Most people in the country are worrying about the leadership of the country under the new coalition, and their concerns for the nation run to a number of issues, from what will happen with capital gains tax, what will happen with inheritance tax, will there or won’t there be cuts in public services, will the economy survive and will we have a stable government?
Not me. I have perceived a new threat. I am wondering nervously what the reaction will be when the nation wakes up and realises that they have, in David Cameron, an ex-PR man as Prime Minister. An ex-PR man, moreover, of whom Jeff Randall – quoted in the Mirror – said: “In my experience, he never gave a straight answer when dissemblance was a plausible alternative.”
Could this then be the worst time ever for the PR profession, as it becomes clear that, alongside Cameron, there is an ever-increasing presence in the Commons of MPs who have stepped out of the world of lobbying and PR and into the world of government?
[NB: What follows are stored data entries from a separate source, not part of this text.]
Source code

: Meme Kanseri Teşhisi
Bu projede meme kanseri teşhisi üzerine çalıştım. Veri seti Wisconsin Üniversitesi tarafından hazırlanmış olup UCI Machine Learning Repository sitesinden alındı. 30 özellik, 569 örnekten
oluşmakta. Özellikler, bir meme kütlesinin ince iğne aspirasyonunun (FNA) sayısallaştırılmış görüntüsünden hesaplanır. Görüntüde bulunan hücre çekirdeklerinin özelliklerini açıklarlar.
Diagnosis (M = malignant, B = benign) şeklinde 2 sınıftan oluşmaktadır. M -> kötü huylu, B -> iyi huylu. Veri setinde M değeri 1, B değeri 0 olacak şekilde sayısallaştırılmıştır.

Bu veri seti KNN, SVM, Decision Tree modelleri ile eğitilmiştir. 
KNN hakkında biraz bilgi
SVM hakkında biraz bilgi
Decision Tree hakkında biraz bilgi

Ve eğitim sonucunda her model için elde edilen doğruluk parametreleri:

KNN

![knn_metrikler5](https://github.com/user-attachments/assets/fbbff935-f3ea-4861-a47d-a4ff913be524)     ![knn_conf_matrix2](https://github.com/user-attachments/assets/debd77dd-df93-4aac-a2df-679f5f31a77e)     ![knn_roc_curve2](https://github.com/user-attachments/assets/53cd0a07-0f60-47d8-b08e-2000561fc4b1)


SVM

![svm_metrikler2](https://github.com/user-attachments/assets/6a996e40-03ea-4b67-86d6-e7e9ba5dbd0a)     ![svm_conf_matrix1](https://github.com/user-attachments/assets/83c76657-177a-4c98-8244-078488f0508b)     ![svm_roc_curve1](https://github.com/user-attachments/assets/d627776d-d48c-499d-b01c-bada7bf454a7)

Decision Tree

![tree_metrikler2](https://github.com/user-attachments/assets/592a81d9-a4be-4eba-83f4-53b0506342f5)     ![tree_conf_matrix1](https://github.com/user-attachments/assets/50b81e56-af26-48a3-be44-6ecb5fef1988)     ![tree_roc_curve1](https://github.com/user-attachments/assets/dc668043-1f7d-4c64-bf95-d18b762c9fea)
Will the infiltration of Parliament by corporate-suited, silver-tongued chancers destroy our reputation for good?
Not so long ago, all we had to worry about was the brain-drain from journalism into PR, particularly in the wake of Alistair Campbell’s success with people like Stuart Higgins, Phil Hall and Ian Monk turning gamekeeper, presumably after seeing just how much fun Campbell was having in the close shadow of power.
Now, though, the poachers turned gamekeepers are turning landowners as well, and I wonder how many PR people will begin to see the job as just a stepping stone to greater power, with one thought in their heads: “We can do what Dave’s done. It could be us!”
The old Conservative MP and railway enthusiast Robert Adley (now dead) referred to lobbyists as ‘leeches’. He said: “There is an increasing army, frankly, of spivs around this place, some of whom seem to be able to attract the services of MPs for piddling sums of money, who are responsible in my view for perverting this place.”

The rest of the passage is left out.